(DATA FOR REVIEW begins)
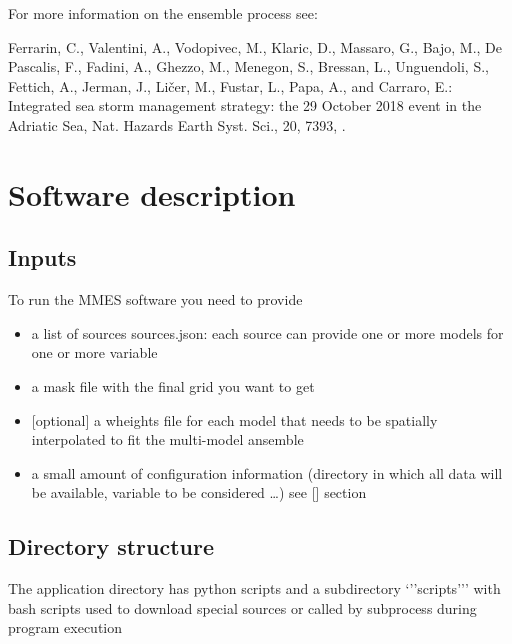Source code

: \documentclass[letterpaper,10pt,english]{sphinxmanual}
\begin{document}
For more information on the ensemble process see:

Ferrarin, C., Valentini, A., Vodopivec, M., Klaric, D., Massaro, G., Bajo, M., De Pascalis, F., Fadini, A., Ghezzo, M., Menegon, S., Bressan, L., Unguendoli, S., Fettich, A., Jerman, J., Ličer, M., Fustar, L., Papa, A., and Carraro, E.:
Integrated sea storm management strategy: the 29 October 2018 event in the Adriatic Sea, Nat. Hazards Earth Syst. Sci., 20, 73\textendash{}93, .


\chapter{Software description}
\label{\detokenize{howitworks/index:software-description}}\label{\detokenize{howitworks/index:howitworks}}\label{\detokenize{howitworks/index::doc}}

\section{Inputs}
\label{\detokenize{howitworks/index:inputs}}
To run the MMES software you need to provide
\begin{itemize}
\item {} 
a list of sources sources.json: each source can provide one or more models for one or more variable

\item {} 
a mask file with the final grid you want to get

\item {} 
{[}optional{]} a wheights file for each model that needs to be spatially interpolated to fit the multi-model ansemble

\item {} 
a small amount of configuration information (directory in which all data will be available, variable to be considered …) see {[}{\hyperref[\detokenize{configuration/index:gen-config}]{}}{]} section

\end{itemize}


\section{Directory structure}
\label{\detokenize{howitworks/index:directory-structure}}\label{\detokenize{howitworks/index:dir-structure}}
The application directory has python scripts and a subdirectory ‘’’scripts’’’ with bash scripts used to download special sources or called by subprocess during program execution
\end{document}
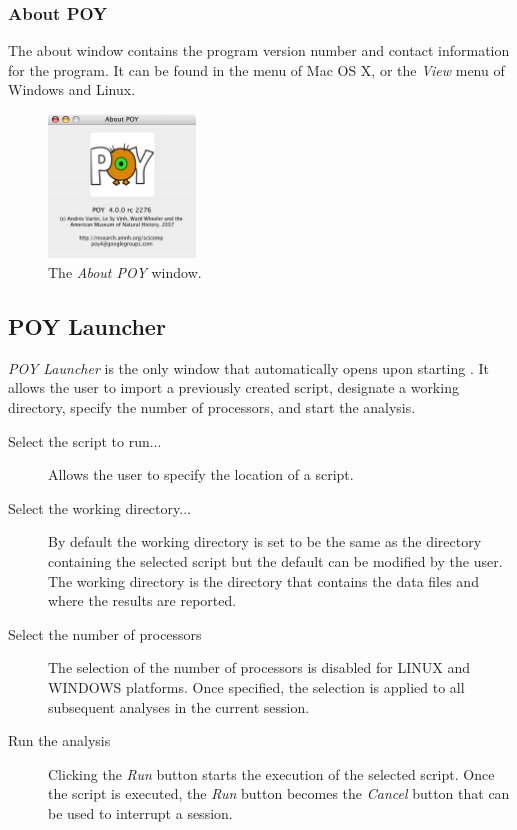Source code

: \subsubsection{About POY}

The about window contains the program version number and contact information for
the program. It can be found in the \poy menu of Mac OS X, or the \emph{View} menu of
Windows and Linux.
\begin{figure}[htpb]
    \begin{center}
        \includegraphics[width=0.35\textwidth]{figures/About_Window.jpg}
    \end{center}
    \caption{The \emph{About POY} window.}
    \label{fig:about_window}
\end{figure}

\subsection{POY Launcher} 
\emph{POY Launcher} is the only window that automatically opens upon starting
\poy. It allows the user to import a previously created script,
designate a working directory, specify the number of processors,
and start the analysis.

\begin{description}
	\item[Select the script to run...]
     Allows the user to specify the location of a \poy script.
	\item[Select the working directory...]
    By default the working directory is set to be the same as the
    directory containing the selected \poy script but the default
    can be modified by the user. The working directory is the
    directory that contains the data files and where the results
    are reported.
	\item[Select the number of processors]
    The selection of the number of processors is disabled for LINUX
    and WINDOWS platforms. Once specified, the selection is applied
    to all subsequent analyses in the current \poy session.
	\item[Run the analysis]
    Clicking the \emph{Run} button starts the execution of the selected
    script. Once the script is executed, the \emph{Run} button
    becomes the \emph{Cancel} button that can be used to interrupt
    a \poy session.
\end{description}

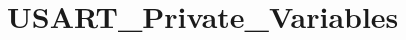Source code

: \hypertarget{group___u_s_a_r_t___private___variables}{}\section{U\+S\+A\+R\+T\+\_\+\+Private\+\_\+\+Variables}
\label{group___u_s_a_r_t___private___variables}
(DATA FOR REVIEW ends)
A faithful, picture-free copy of the material is what this task asks for.

Source code

: \documentclass[letterpaper,10pt,english]{sphinxmanual}
\begin{document}
For more information on the ensemble process see:

Ferrarin, C., Valentini, A., Vodopivec, M., Klaric, D., Massaro, G., Bajo, M., De Pascalis, F., Fadini, A., Ghezzo, M., Menegon, S., Bressan, L., Unguendoli, S., Fettich, A., Jerman, J., Ličer, M., Fustar, L., Papa, A., and Carraro, E.:
Integrated sea storm management strategy: the 29 October 2018 event in the Adriatic Sea, Nat. Hazards Earth Syst. Sci., 20, 73\textendash{}93, .


\chapter{Software description}
\label{\detokenize{howitworks/index:software-description}}\label{\detokenize{howitworks/index:howitworks}}\label{\detokenize{howitworks/index::doc}}

\section{Inputs}
\label{\detokenize{howitworks/index:inputs}}
To run the MMES software you need to provide
\begin{itemize}
\item {} 
a list of sources sources.json: each source can provide one or more models for one or more variable

\item {} 
a mask file with the final grid you want to get

\item {} 
{[}optional{]} a wheights file for each model that needs to be spatially interpolated to fit the multi-model ansemble

\item {} 
a small amount of configuration information (directory in which all data will be available, variable to be considered …) see {[}{\hyperref[\detokenize{configuration/index:gen-config}]{}}{]} section

\end{itemize}


\section{Directory structure}
\label{\detokenize{howitworks/index:directory-structure}}\label{\detokenize{howitworks/index:dir-structure}}
The application directory has python scripts and a subdirectory ‘’’scripts’’’ with bash scripts used to download special sources or called by subprocess during program execution
\end{document}
Source code

: \subsubsection{About POY}

The about window contains the program version number and contact information for
the program. It can be found in the \poy menu of Mac OS X, or the \emph{View} menu of
Windows and Linux.
\begin{figure}[htpb]
    \begin{center}
        \includegraphics[width=0.35\textwidth]{figures/About_Window.jpg}
    \end{center}
    \caption{The \emph{About POY} window.}
    \label{fig:about_window}
\end{figure}

\subsection{POY Launcher} 
\emph{POY Launcher} is the only window that automatically opens upon starting
\poy. It allows the user to import a previously created script,
designate a working directory, specify the number of processors,
and start the analysis.

\begin{description}
	\item[Select the script to run...]
     Allows the user to specify the location of a \poy script.
	\item[Select the working directory...]
    By default the working directory is set to be the same as the
    directory containing the selected \poy script but the default
    can be modified by the user. The working directory is the
    directory that contains the data files and where the results
    are reported.
	\item[Select the number of processors]
    The selection of the number of processors is disabled for LINUX
    and WINDOWS platforms. Once specified, the selection is applied
    to all subsequent analyses in the current \poy session.
	\item[Run the analysis]
    Clicking the \emph{Run} button starts the execution of the selected
    script. Once the script is executed, the \emph{Run} button
    becomes the \emph{Cancel} button that can be used to interrupt
    a \poy session.
\end{description}

Source code

: \hypertarget{group___u_s_a_r_t___private___variables}{}\section{U\+S\+A\+R\+T\+\_\+\+Private\+\_\+\+Variables}
\label{group___u_s_a_r_t___private___variables}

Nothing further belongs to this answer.